Personal information
- Full name: Kelvin Moore
- Born: 25 March 1984 (age 42) Mitcham, Victoria
- Original team: Healesville/Yarra Valley Old Boys
- Draft: 2003 rookie draft Richmond
- Height: 190 cm (6 ft 3 in)
- Weight: 86 kg (190 lb)
- Position: Full back / centre half back

Club information
- Current club: Richmond
- Number: 40

Playing career^{1}
- Years: Club / Games (Goals)
- 2004–2012: Richmond / 87 (12)
- ^{1} Playing statistics correct to the end of 2012.

= Kelvin Moore (footballer, born 1984) =

Australian rules footballer (born 1984)

Kelvin Moore (born 25 March 1984) is a former Australian rules footballer. He previously played for the Richmond Football Club in the Australian Football League (AFL).

Whilst injuries held back most of his early career, Moore secured a spot in the Tigers' defence in season 2008. His athletic abilities combined with his toughness made him a valuable asset to Richmond's backline, often playing on much bigger forwards.

Injury kept Moore from playing any games in the 2011 season.

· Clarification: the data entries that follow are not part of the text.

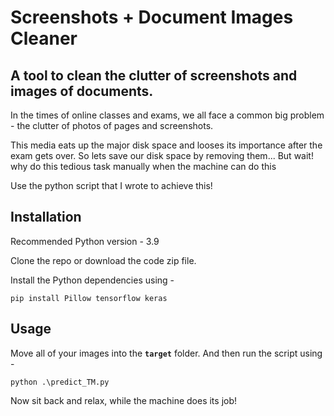# Screenshots + Document Images Cleaner
## A tool to clean the clutter of screenshots and images of documents.


In the times of online classes and exams, we all face a common big problem - the clutter of photos of pages and screenshots.

This media eats up the major disk space and looses its importance after the exam gets over.
So lets save our disk space by removing them...
But wait! why do this tedious task manually when the machine can do this

Use the python script that I wrote to achieve this!

##  Installation

Recommended Python version - 3.9

Clone the repo or download the code zip file.

Install the Python dependencies using - 

    pip install Pillow tensorflow keras

## Usage

Move all of your images into the **`target`** folder.
And then run the script using - 

    python .\predict_TM.py

Now sit back and relax, while the machine does its job!

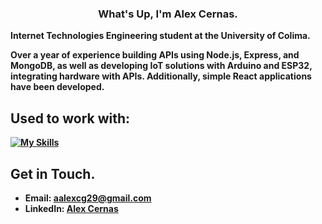 <div align="center">
   <h3>What's Up, I'm <b>Alex Cernas<b>.</h3>
</div>

Internet Technologies Engineering student at the University of Colima.

Over a year of experience building APIs using Node.js, Express, and MongoDB, as well as developing IoT solutions with Arduino and ESP32, integrating hardware with APIs. Additionally, simple React applications have been developed.

## Used to work with:
[![My Skills](https://skillicons.dev/icons?i=react,nodejs,mongodb,express,js,html,css,arduino)](https://skillicons.dev)


## Get in Touch.
- Email: aalexcg29@gmail.com
- LinkedIn: [Alex Cernas](https://www.linkedin.com/in/%C3%A1ngel-alexis-cernas-hern%C3%A1ndez-479101262/)
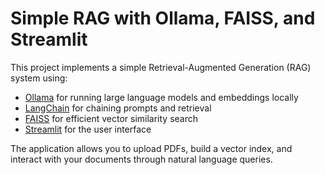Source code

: # Simple RAG with Ollama, FAISS, and Streamlit

This project implements a simple Retrieval-Augmented Generation (RAG) system using:

- [Ollama](https://ollama.com/) for running large language models and embeddings locally
- [LangChain](https://www.langchain.com/) for chaining prompts and retrieval
- [FAISS](https://faiss.ai/) for efficient vector similarity search
- [Streamlit](https://streamlit.io/) for the user interface

The application allows you to upload PDFs, build a vector index, and interact with your documents through natural language queries.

On 16 August 2012, after playing just 3 matches for the year, and missing out on almost two years of AFL action, Moore, along with his Tigers teammate Brad Miller, announced his retirement, effective immediately. He left the club having played 87 games and booting 12 goals. After 685 days of being off field Moore made a comeback in 2012 against the Gold Coast Suns in a game that Richmond lost after a goal after the siren by Karmichael Hunt.